Otra de las equivocaciones al presentar el Cristianismo a personas que se acercan a conocerlo, es empeñarse en hacerles un catálogo de cosas que deben evitar. Me explicaré con otro ejemplo.
Ahora nos tenemos que imaginar que nuestra alma es como un jardín: en esa tierra pueden crecer tanto las flores más bonitas como los cardos y malas hierbas.
Si nos dedicásemos exclusivamente a arrancar las malas hierbas y cortar los cardos, conseguiríamos un terreno limpio, pero no un jardín. Si cultivamos flores preciosas, pero no eliminamos las malas hierbas, el jardín no podrá lucir y éstas acabarán marchitando a aquéllas. El ideal es hacer ambas cosas: cultivar lo bonito y arrancar lo feo.
Así pasa en nuestra alma: si sólo nos limitamos a evitar los pecados y cumplir rutinariamente las normas, tendremos un alma limpia pero no hermosa. Por otra parte, pretender hacer obras buenas sin evitar el pecado sería un absurdo que nos llevaría a tener un alma aborrecible.

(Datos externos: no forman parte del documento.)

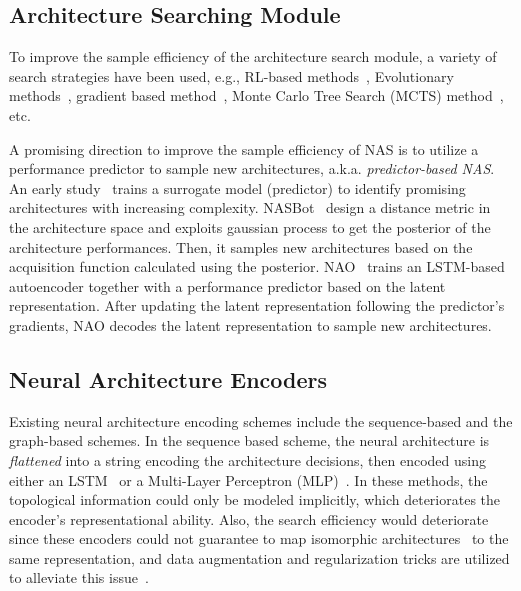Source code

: \documentclass[runningheads]{llncs}
\begin{document}
\subsection{Architecture Searching Module}
To improve the sample efficiency of the architecture search module, a variety of search strategies have been used, e.g., RL-based methods~\cite{zoph2016neural,pham2018efficient}, Evolutionary methods~\cite{liu2017hierarchical,real2019regularized},
gradient based method~\cite{darts}, Monte Carlo Tree Search (MCTS) method~\cite{negrinho2017deeparchitect}, etc.


A promising direction to improve the sample efficiency of NAS is to utilize a performance predictor to sample new architectures, a.k.a. \textit{predictor-based NAS}. An early study~\cite{liu2018progressive} trains a surrogate model 
(predictor) to identify promising architectures with increasing complexity. NASBot~\cite{kandasamy2018bayesian} design a distance metric in the architecture space and exploits gaussian process to get the posterior of the architecture performances. Then, it samples new architectures based on the acquisition function calculated using the posterior.
NAO~\cite{nao2018} trains an LSTM-based autoencoder together with a performance predictor based on the latent representation. After updating the latent representation following the predictor's gradients, NAO decodes the latent representation to sample new architectures.



\subsection{Neural Architecture Encoders}


Existing neural architecture encoding schemes include the sequence-based and the graph-based schemes.
In the sequence based scheme, the neural architecture is {\it flattened} into a string encoding the architecture decisions, then encoded using either an LSTM~\cite{nao2018,liu2018progressive,wang2018alphax} or a Multi-Layer Perceptron (MLP)~\cite{liu2018progressive,wang2018alphax}. 
In these methods, the topological information could only be modeled implicitly, which deteriorates the encoder's representational ability. 
Also, the search efficiency would deteriorate since these encoders could not guarantee to map isomorphic architectures~\cite{ying2019bench,stagge2000neural} to the same representation, and data augmentation and regularization tricks are utilized to alleviate this issue~\cite{nao2018}.
\end{document}
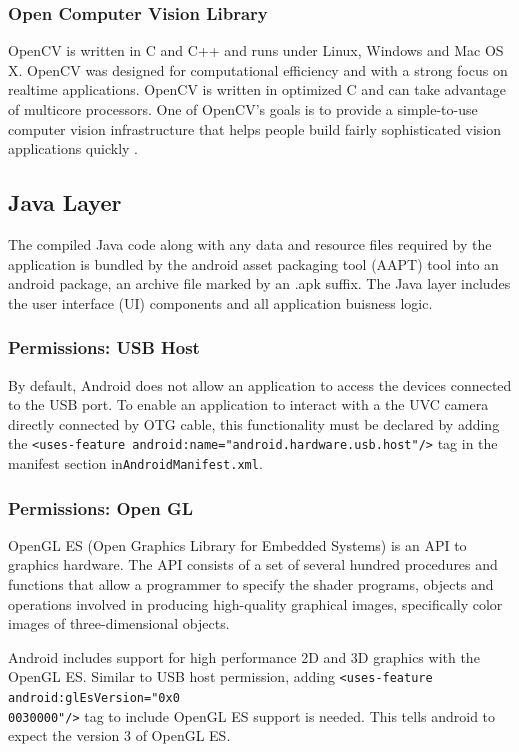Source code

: \subsubsection{Open Computer Vision Library}
OpenCV is written in C and C++ and runs under Linux, Windows and Mac OS X. OpenCV was designed for computational efficiency and with a strong focus on realtime applications. OpenCV is written in optimized C and can take advantage of multicore processors. One of OpenCV’s goals is to provide a simple-to-use computer vision infrastructure that helps people build fairly sophisticated vision applications quickly \parencite{openCv}.



\subsection{Java Layer}


The compiled Java code along with any data and resource files required by the application is bundled by the android asset packaging tool (AAPT) tool into an android package, an archive file marked by an .apk suffix.
The Java layer includes the user interface (UI) components and all application buisness logic.

\subsubsection{Permissions: USB Host}
By default, Android does not allow an application to access the devices connected to the USB  port. To enable an application to interact with a the UVC camera directly connected by OTG cable, this functionality must be declared by adding the \texttt{<uses-feature android:name="android.hardware.usb.host"/>} tag in the manifest section in\texttt{AndroidManifest.xml}. 

\subsubsection{Permissions: Open GL}

OpenGL ES (Open Graphics Library for Embedded Systems) is an API to graphics hardware. The API consists of a set of several hundred procedures and functions that allow a programmer to specify the shader programs, objects and operations involved in producing high-quality graphical images, specifically color images of three-dimensional objects\parencite{openGl}.


Android includes support for high performance 2D and 3D graphics with the OpenGL ES. Similar to USB host permission, adding  \texttt{<uses-feature android:glEsVersion="0x0\\0030000"/>} tag to include OpenGL ES support is needed. This tells android to expect the version 3 of OpenGL ES.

Quizá la táctica más acorde con el mensaje evangélico sea cultivar activamente las obras buenas y esforzarnos para eliminar las malas obras en cuanto aparezcan; pero teniendo muy claro que lo importante es lo primero. Dedicarse obsesivamente a luchar contra el pecado no tendría sentido si simultáneamente no cultivamos las obras buenas: tener un terreno limpio en el que no lucen ni el amor a Dios ni el amor al prójimo, podrá ser filantropía, pero en ningún caso será cristianismo.
Santa Teresa de Jesús lo explicaba en sus memorias: la lucha debe ponerse entre hacer el bien o hacer un bien mejor... el que así actúa ya tratará de rechazar el mal.